ロキサーニ 3000MSHの基本スペック
ロキサーニ 3000MSHの基本スペックを見てみましょう。ギア比は6.2、ハンドル1回転あたりの最大巻き長さは96cmのハイギアタイプです。ドラグは最大釣力5.2kgの2wayドラグが搭載されています。ラインキャパは、ナイロン4号で150m、PE2号で220m巻けるディープスプールがついています。自重は242gとなっています。スペック的には、ショアジギングに向いたスペックと言えます。
フラッグシップ・REVOシリーズの遺伝子を極限まで投入した超ハイコスパモデル!
ロキサーニシリーズには、アブガルシアのフラッグシップモデルである、REVO譲りの技術が惜しげもなく投入されています。まず、ボディ剛性の部分は、同社が「DURAMETAL」と呼ぶ、高強度アルミ合金の鋳造品を使ったワンピースボディを採用し、強固なハウジングを形成しています。これは、REVOシリーズに多用されている「FEATHERMETAL(軽量マグネシウム合金)」の技術を安価に移植したものと言えるでしょう。そのDURAMETALボディに支えられるドライブギアは、高強度アルミを精度の高いマシンカットで切り出したもので、力強いギアリングをDURAMETAL製ボディがガッチリ支える構造となっています。
最大のウリ、DURACARBONハンドルは、性能も見た目のインパクトも絶大!
そして、ここがロキサーニシリーズの最大のウリなのですが、ハンドルバー材質に、アブガルシアでは「DURACARBON」と呼んでいる、カーボンプリプレグの切り出し品を使っているのです。航空機やレーシングカーなどの構造部に使用される、軽くて強靭な素材です。これは硬くて加工性が極悪なのですが、ロキサーニのハンドルには、切り出したあと、熱曲げ加工されたシートがそのままハンドルバーになっています。アブガルシアのREVOシリーズにのみ使われていたDURACARBONハンドルが、メーカー希望小売価格15,000円前後のロキサーニシリーズにも採用されたことは、ただただ驚きとしか言いようがありません。軽量で強靭、見た目のインパクトも絶大なこのハンドルは、めちゃキャッチーで、アブガルシアのアイデンティティとも言える、優れたデザイン美の一翼を担っています。

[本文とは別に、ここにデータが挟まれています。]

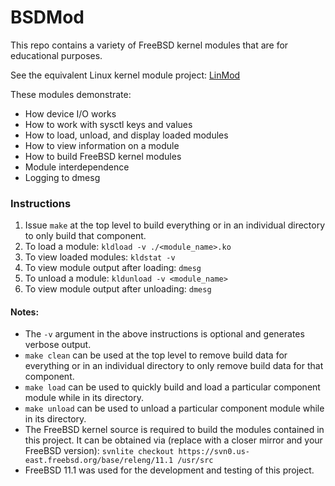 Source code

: # BSDMod
This repo contains a variety of FreeBSD kernel modules that are for educational purposes.

See the equivalent Linux kernel module project: [LinMod](https://github.com/ldilley/linmod)

These modules demonstrate:

* How device I/O works
* How to work with sysctl keys and values
* How to load, unload, and display loaded modules
* How to view information on a module
* How to build FreeBSD kernel modules
* Module interdependence
* Logging to dmesg

### Instructions
1. Issue `make` at the top level to build everything or in an individual directory to only build that component.
2. To load a module: `kldload -v ./<module_name>.ko`
3. To view loaded modules: `kldstat -v`
4. To view module output after loading: `dmesg`
5. To unload a module: `kldunload -v <module_name>`
6. To view module output after unloading: `dmesg`

#### Notes:
* The `-v` argument in the above instructions is optional and generates verbose output.
* `make clean` can be used at the top level to remove build data for everything or in an individual directory to only remove build data for that component.
* `make load` can be used to quickly build and load a particular component module while in its directory.
* `make unload` can be used to unload a particular component module while in its directory.
* The FreeBSD kernel source is required to build the modules contained in this project. It can be obtained via (replace with a closer mirror and your FreeBSD version): `svnlite checkout https://svn0.us-east.freebsd.org/base/releng/11.1 /usr/src`
* FreeBSD 11.1 was used for the development and testing of this project.
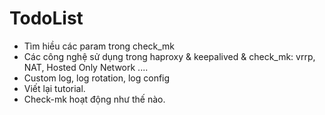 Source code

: # TodoList

* Tìm hiều các param trong check_mk
* Các công nghệ sử dụng trong haproxy & keepalived & check_mk: vrrp, NAT, Hosted Only Network ....
* Custom log, log rotation, log config
* Viết lại tutorial. 
* Check-mk hoạt động như thế nào.
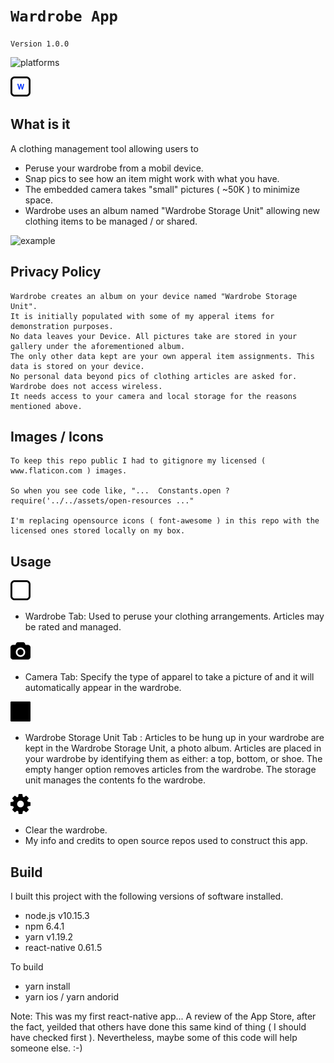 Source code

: # `Wardrobe App`

`Version 1.0.0`

![platforms](https://img.shields.io/badge/platforms-Android%20%7C%20iOS-brightgreen.svg?style=flat-square&colorB=191A17)

![wLogo](/assets/open-resources/wardrobe-app-sm.png)

## What is it

A clothing management tool allowing users to

* Peruse your wardrobe from a mobil device.
* Snap pics to see how an item might work with what you have.
* The embedded camera takes "small" pictures ( ~50K ) to minimize space.
* Wardrobe uses an album named "Wardrobe Storage Unit" allowing new clothing items to be managed / or shared.

![example](wardrobe-anamated.gif)

## Privacy Policy

    Wardrobe creates an album on your device named "Wardrobe Storage Unit".
    It is initially populated with some of my apperal items for demonstration purposes.
    No data leaves your Device. All pictures take are stored in your gallery under the aforementioned album.
    The only other data kept are your own apperal item assignments. This data is stored on your device.
    No personal data beyond pics of clothing articles are asked for.
    Wardrobe does not access wireless.
    It needs access to your camera and local storage for the reasons mentioned above.

## Images / Icons

    To keep this repo public I had to gitignore my licensed ( www.flaticon.com ) images. 
    
    So when you see code like, "...  Constants.open ?  require('../../assets/open-resources ..."

    I'm replacing opensource icons ( font-awesome ) in this repo with the licensed ones stored locally on my box. 

## Usage

![wCa](/assets/open-resources/wardrobe-sm.png)

* Wardrobe Tab: Used to peruse your clothing arrangements. Articles may be rated and managed.

![wCa](/assets/open-resources/camera-sm.png)

* Camera Tab: Specify the type of apparel to take a picture of and it will automatically appear in the wardrobe.

![wSu](/assets/open-resources/storage-unit-sm.png)

* Wardrobe Storage Unit Tab : Articles to be hung up in your wardrobe are kept in the Wardrobe Storage Unit, a photo album. Articles are placed in your wardrobe by identifying them as either: a top, bottom, or shoe. The empty hanger option removes articles from the wardrobe. The storage unit manages the contents fo the wardrobe.

![wSe](/assets/open-resources/settings-sm.png)

* Clear the wardrobe.
* My info and credits to open source repos used to construct this app.

## Build

I built this project with the following versions of software installed. 
* node.js v10.15.3
* npm 6.4.1
* yarn v1.19.2
* react-native 0.61.5

To build
* yarn install
* yarn ios  / yarn andorid

Note: This was my first react-native app... A review of the App Store, after the fact, yeilded that others have done this same kind of thing ( I should have checked first ). Nevertheless, maybe some of this code will help someone else. :-)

2wayドラグ、アルミスプール、ソルトシールドベアリングなど、機能に死角なし!
もちろん、ウリはDURACARBONハンドルだけではありません。2wayドラグシステムや、精度の高いアルミスプール、耐塩水性の高いソルトシールドベアリングがピニオンギヤ部に、他の部分にも耐食性の高い素材を使用したHPCRベアリングが使用されています。このうち、特筆すべきは2wayドラグシステムで、ドラク内に組み込まれているドラグワッシャーの組み付け順序を変えるだけで、ドラグ釣力を半分にできる機構です。すなわち、最大釣力を2.6kgにすることができる機構です。ショアジギングなど、普段は最大釣力5.2kgの「toughモード」で使用しますが、最大釣力2.6kgの「lightモード」にすることで、同じドラグノブの回転量でも、より細かな調整が効かせられるモードです。より細いラインを使い、繊細なドラグ設定が必要なアジングやトラウト釣りなどに最適なセッティングです。この、まったく味が異なるドラグを、スプールを変えることなくできるのが、アブガルシアの2wayドラグシステムです。
どこでコストを抑えているのか?
ロキサーニシリーズの高スペックぶりを見れば見るほど、価格との整合性に疑問符が付きますが、一体どこで帳尻を合わせているのでしょうか? 実はカタログには現れない部分でコストダウンが随所に図られています。例えばローター材質。アブガルシアには、カーボン繊維強化樹脂として「C6カーボン」という素材を持っているのですが、ロキサーニのローター材質についてはどこにも記載がありません。ガラス繊維強化樹脂ローターではないかと思われます。また、ところどころで安価なスチールパーツが使われていたり、パーツが省略されていたりするようです(部品表を見るとパーツ数が少ない)。そういう、安価なハイスペックモデルの裏に、コストダウンの努力の跡が窺えます。
ライバルは存在するのか?
ロキサーニ 3000MSHにはライバルは存在するのでしょうか? 価格帯でいうと、シマノ・ナスキーあたりになるのかもしれません(ダイワには2021年1月現在、同価格帯のモデルはありません)。しかし、各社2021年モデルが続々とベールを脱いでおり、気鋭のモデルが出てきています。ダイワ・21フリームス LT3000-XH、シマノ・21アルテグラ C3000-XGあたりがガチンコ勝負といったところでしょうか? 21フリームスは新開発のカーボン長繊維強化樹脂「ZAION V」を多用し、コストダウンを図りつつ、さらなる軽量化を、21アルテグラは、マイクロモジュールギアⅡ、サイレントドライブといった、これまで上位機種にしか採用されなかったテクノロジーを採用し、市場に衝撃を与えています。ロキサーニ 3000MSHは2018年6月発売で、約2年半の開きがあること、さらにアブガルシアは2021年5月に、「REVO」を超える衝撃の新フラッグシップモデル「ZENON」のデビューが控えていることから、埋没してしまった感がありますが、コスパの破壊力とデザインの美しさは、ロキサーニで決め打ちさせる魅力は十分です。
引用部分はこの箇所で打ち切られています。